* [RECORD EXCERPTS]
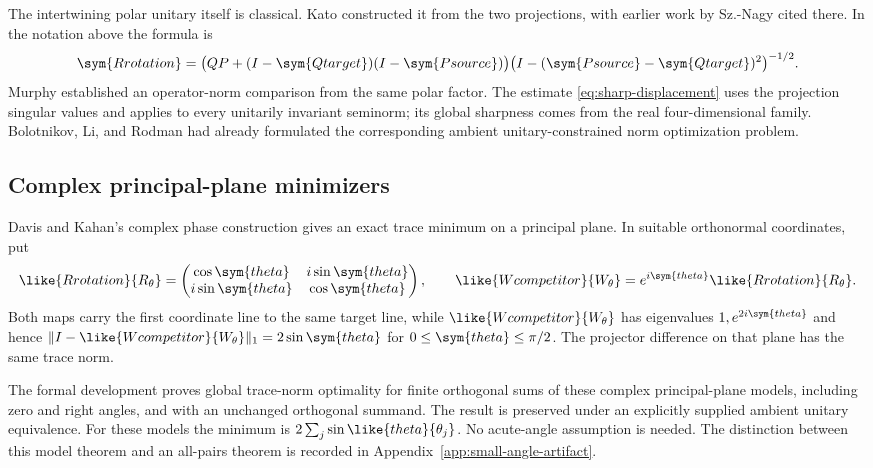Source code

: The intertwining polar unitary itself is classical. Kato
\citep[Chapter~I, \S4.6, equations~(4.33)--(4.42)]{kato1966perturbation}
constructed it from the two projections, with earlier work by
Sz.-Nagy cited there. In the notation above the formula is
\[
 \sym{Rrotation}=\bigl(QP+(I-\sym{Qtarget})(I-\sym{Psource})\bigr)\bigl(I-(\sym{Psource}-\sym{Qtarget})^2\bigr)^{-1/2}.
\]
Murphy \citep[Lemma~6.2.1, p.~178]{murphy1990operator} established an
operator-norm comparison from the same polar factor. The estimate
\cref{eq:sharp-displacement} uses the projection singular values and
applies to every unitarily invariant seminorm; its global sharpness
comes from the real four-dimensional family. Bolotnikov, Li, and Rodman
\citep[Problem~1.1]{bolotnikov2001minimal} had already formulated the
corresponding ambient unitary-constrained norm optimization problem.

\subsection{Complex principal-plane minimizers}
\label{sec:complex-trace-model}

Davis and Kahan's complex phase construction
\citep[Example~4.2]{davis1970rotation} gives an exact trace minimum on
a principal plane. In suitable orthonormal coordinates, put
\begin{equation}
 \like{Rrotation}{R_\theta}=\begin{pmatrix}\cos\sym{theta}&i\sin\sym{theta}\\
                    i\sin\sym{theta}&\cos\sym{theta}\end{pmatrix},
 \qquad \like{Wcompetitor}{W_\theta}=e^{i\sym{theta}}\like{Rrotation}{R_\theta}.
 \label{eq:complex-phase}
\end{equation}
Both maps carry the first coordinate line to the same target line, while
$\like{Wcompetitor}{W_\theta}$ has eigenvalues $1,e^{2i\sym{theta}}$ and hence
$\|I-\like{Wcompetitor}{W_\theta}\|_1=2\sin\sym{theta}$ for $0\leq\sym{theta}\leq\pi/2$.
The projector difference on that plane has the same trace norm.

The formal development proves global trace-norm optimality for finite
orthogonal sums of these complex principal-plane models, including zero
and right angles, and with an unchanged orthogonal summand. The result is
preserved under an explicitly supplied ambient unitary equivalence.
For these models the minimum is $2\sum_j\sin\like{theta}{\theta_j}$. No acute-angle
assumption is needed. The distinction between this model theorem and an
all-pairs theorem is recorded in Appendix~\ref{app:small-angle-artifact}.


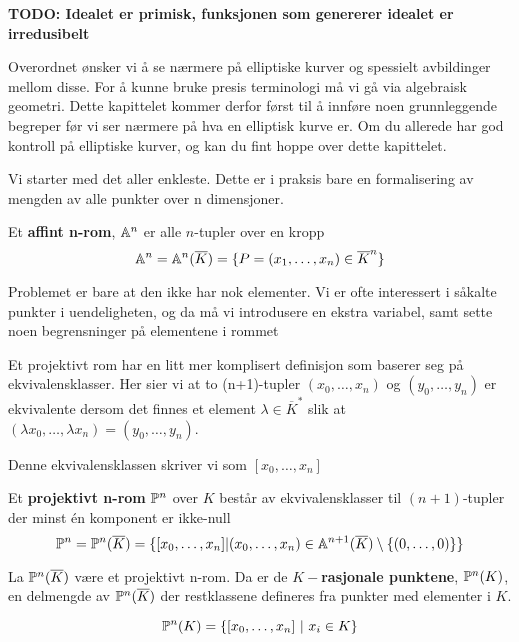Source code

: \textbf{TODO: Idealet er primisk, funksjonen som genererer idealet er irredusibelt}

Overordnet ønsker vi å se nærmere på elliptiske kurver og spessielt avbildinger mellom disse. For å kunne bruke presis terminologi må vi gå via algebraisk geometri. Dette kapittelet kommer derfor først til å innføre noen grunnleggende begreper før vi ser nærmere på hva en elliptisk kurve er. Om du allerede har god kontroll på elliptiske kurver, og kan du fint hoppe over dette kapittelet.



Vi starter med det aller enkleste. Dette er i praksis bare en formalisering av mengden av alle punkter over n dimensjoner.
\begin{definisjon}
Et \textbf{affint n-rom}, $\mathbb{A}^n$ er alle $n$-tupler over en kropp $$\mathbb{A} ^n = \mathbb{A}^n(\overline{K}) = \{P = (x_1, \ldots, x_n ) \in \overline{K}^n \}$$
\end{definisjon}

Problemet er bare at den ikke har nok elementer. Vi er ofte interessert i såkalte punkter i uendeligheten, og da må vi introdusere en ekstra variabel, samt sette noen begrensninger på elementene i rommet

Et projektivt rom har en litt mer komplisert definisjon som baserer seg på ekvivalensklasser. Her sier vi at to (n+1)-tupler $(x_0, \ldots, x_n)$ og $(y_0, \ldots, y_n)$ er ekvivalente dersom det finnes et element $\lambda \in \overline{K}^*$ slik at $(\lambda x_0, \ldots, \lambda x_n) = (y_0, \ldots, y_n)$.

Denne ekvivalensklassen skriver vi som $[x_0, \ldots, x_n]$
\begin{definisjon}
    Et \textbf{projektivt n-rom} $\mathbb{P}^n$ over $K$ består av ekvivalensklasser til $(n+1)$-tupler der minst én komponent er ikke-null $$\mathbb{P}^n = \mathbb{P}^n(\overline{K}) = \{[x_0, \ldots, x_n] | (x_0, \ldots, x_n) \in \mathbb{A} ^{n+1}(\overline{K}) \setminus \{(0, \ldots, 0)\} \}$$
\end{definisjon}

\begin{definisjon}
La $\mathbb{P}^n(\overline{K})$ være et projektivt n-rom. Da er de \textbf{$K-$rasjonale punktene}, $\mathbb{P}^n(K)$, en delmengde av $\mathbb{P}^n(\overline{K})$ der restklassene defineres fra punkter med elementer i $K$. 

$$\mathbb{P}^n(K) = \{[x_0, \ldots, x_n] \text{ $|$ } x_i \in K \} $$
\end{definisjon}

* [WORK REQUIRED]
Reproduce the records above exactly, excluding every picture.

* [REPLY TO THE TASK]
Source code

: The intertwining polar unitary itself is classical. Kato
\citep[Chapter~I, \S4.6, equations~(4.33)--(4.42)]{kato1966perturbation}
constructed it from the two projections, with earlier work by
Sz.-Nagy cited there. In the notation above the formula is
\[
 \sym{Rrotation}=\bigl(QP+(I-\sym{Qtarget})(I-\sym{Psource})\bigr)\bigl(I-(\sym{Psource}-\sym{Qtarget})^2\bigr)^{-1/2}.
\]
Murphy \citep[Lemma~6.2.1, p.~178]{murphy1990operator} established an
operator-norm comparison from the same polar factor. The estimate
\cref{eq:sharp-displacement} uses the projection singular values and
applies to every unitarily invariant seminorm; its global sharpness
comes from the real four-dimensional family. Bolotnikov, Li, and Rodman
\citep[Problem~1.1]{bolotnikov2001minimal} had already formulated the
corresponding ambient unitary-constrained norm optimization problem.

\subsection{Complex principal-plane minimizers}
\label{sec:complex-trace-model}

Davis and Kahan's complex phase construction
\citep[Example~4.2]{davis1970rotation} gives an exact trace minimum on
a principal plane. In suitable orthonormal coordinates, put
\begin{equation}
 \like{Rrotation}{R_\theta}=\begin{pmatrix}\cos\sym{theta}&i\sin\sym{theta}\\
                    i\sin\sym{theta}&\cos\sym{theta}\end{pmatrix},
 \qquad \like{Wcompetitor}{W_\theta}=e^{i\sym{theta}}\like{Rrotation}{R_\theta}.
 \label{eq:complex-phase}
\end{equation}
Both maps carry the first coordinate line to the same target line, while
$\like{Wcompetitor}{W_\theta}$ has eigenvalues $1,e^{2i\sym{theta}}$ and hence
$\|I-\like{Wcompetitor}{W_\theta}\|_1=2\sin\sym{theta}$ for $0\leq\sym{theta}\leq\pi/2$.
The projector difference on that plane has the same trace norm.

The formal development proves global trace-norm optimality for finite
orthogonal sums of these complex principal-plane models, including zero
and right angles, and with an unchanged orthogonal summand. The result is
preserved under an explicitly supplied ambient unitary equivalence.
For these models the minimum is $2\sum_j\sin\like{theta}{\theta_j}$. No acute-angle
assumption is needed. The distinction between this model theorem and an
all-pairs theorem is recorded in Appendix~\ref{app:small-angle-artifact}.


Source code

: \textbf{TODO: Idealet er primisk, funksjonen som genererer idealet er irredusibelt}

Overordnet ønsker vi å se nærmere på elliptiske kurver og spessielt avbildinger mellom disse. For å kunne bruke presis terminologi må vi gå via algebraisk geometri. Dette kapittelet kommer derfor først til å innføre noen grunnleggende begreper før vi ser nærmere på hva en elliptisk kurve er. Om du allerede har god kontroll på elliptiske kurver, og kan du fint hoppe over dette kapittelet.



Vi starter med det aller enkleste. Dette er i praksis bare en formalisering av mengden av alle punkter over n dimensjoner.
\begin{definisjon}
Et \textbf{affint n-rom}, $\mathbb{A}^n$ er alle $n$-tupler over en kropp $$\mathbb{A} ^n = \mathbb{A}^n(\overline{K}) = \{P = (x_1, \ldots, x_n ) \in \overline{K}^n \}$$
\end{definisjon}

Problemet er bare at den ikke har nok elementer. Vi er ofte interessert i såkalte punkter i uendeligheten, og da må vi introdusere en ekstra variabel, samt sette noen begrensninger på elementene i rommet

Et projektivt rom har en litt mer komplisert definisjon som baserer seg på ekvivalensklasser. Her sier vi at to (n+1)-tupler $(x_0, \ldots, x_n)$ og $(y_0, \ldots, y_n)$ er ekvivalente dersom det finnes et element $\lambda \in \overline{K}^*$ slik at $(\lambda x_0, \ldots, \lambda x_n) = (y_0, \ldots, y_n)$.

Denne ekvivalensklassen skriver vi som $[x_0, \ldots, x_n]$
\begin{definisjon}
    Et \textbf{projektivt n-rom} $\mathbb{P}^n$ over $K$ består av ekvivalensklasser til $(n+1)$-tupler der minst én komponent er ikke-null $$\mathbb{P}^n = \mathbb{P}^n(\overline{K}) = \{[x_0, \ldots, x_n] | (x_0, \ldots, x_n) \in \mathbb{A} ^{n+1}(\overline{K}) \setminus \{(0, \ldots, 0)\} \}$$
\end{definisjon}

\begin{definisjon}
La $\mathbb{P}^n(\overline{K})$ være et projektivt n-rom. Da er de \textbf{$K-$rasjonale punktene}, $\mathbb{P}^n(K)$, en delmengde av $\mathbb{P}^n(\overline{K})$ der restklassene defineres fra punkter med elementer i $K$. 

$$\mathbb{P}^n(K) = \{[x_0, \ldots, x_n] \text{ $|$ } x_i \in K \} $$
\end{definisjon}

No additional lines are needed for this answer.